»»

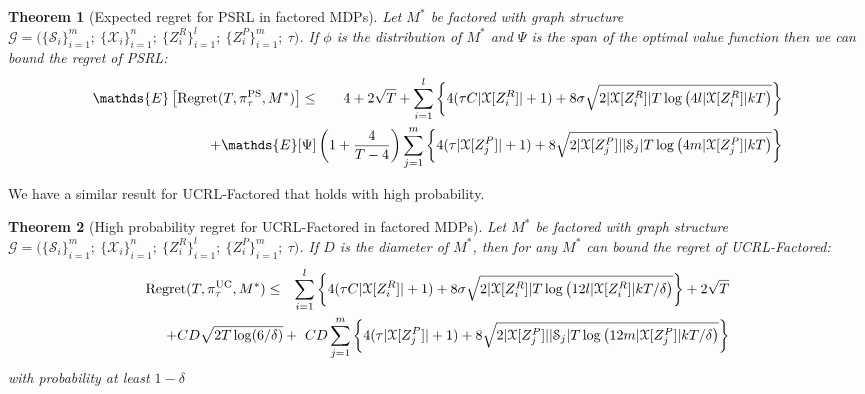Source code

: \documentclass{article}
\newtheorem{theorem}{Theorem}
\newcommand{\Exp}{\mathds{E}}
\newcommand{\Xc}{\mathcal{X}}
\newcommand{\Gc}{\mathcal{G}}
\newcommand{\Sc}{\mathcal{S}}
\begin{document}
\begin{theorem}[Expected regret for PSRL in factored MDPs]
\label{thm: reg PSRL}  \hspace{0.000000001mm} \newline
Let $M^*$ be factored with graph structure $\Gc  = \big( \{ \Sc_i \}_{i=1}^m ; \  \{ \Xc_i \}_{i=1}^n ; \   \{ Z^R_i \}_{i=1}^l;\  \{ Z^P_i \}_{i=1}^m;\  \tau \big)$.
If $\phi$ is the distribution of $M^*$ and $\Psi$ is the span of the optimal value function then we can bound the regret of PSRL:
\begin{eqnarray}
	\Exp \left[\mathrm{Regret}(T, \pi^{\rm PS}_{\tau}, M^*) \right] &\le& 4 +2 \sqrt{T} +
		\sum_{i=1}^l \left\{ 4(\tau C |\Xc[Z^R_i]| + 1) + 8\sigma\sqrt{2 | \Xc[Z^R_i]| T \log\left(4 l | \Xc[Z^R_i] | k T\right)} \right\} \nonumber \\
	&& \hspace{-30mm} + \Exp[\Psi] \left( 1 + \frac{4}{T-4} \right) \sum_{j=1}^m \left\{ 4(\tau |\Xc[Z^P_j]| + 1) + 8\sqrt{2 | \Xc[Z^P_j]| |\Sc_j |   T \log\left(4 m | \Xc[Z^P_j] | k T\right)} \right\}
\end{eqnarray}
\end{theorem}

We have a similar result for UCRL-Factored that holds with high probability.
\begin{theorem}[High probability regret for UCRL-Factored in factored MDPs]
\label{thm: reg UCRL-Factored}  \hspace{0.000000001mm} \newline
Let $M^*$ be factored with graph structure $\Gc  = \big( \{ \Sc_i \}_{i=1}^m ; \  \{ \Xc_i \}_{i=1}^n ; \   \{ Z^R_i \}_{i=1}^l;\  \{ Z^P_i \}_{i=1}^m;\  \tau \big)$.
If $D$ is the diameter of $M^*$, then for any $M^*$ can bound the regret of UCRL-Factored:
\begin{eqnarray}
	\mathrm{Regret}(T, \pi^{\rm UC}_{\tau}, M^*) &\le& \sum_{i=1}^l \left\{ 4(\tau C |\Xc[Z^R_i]| + 1) + 8\sigma\sqrt{2 | \Xc[Z^R_i]| T \log\left(12 l | \Xc[Z^R_i] | k T / \delta\right)}  \right\} \nonumber + 2\sqrt{T}\\
	&& \hspace{-37mm} + CD\sqrt{2T \log(6/\delta)}  + \  CD \sum_{j=1}^m \left\{ 4(\tau |\Xc[Z^P_j]| + 1) + 8\sqrt{2 | \Xc[Z^P_j]| |\Sc_j |   T \log\left(12 m | \Xc[Z^P_j] | k T / \delta \right)} \right\}
\end{eqnarray}
\normalsize
with probability at least $1-\delta$
\end{theorem}
\end{document}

««

Look above for the line containing "M^*) \right] &\le&". Output from there through the line containing "We have a similar", exactly and inclusively.

	\Exp \left[\mathrm{Regret}(T, \pi^{\rm PS}_{\tau}, M^*) \right] &\le& 4 +2 \sqrt{T} +
		\sum_{i=1}^l \left\{ 4(\tau C |\Xc[Z^R_i]| + 1) + 8\sigma\sqrt{2 | \Xc[Z^R_i]| T \log\left(4 l | \Xc[Z^R_i] | k T\right)} \right\} \nonumber \\
	&& \hspace{-30mm} + \Exp[\Psi] \left( 1 + \frac{4}{T-4} \right) \sum_{j=1}^m \left\{ 4(\tau |\Xc[Z^P_j]| + 1) + 8\sqrt{2 | \Xc[Z^P_j]| |\Sc_j |   T \log\left(4 m | \Xc[Z^P_j] | k T\right)} \right\}
\end{eqnarray}
\end{theorem}

We have a similar result for UCRL-Factored that holds with high probability.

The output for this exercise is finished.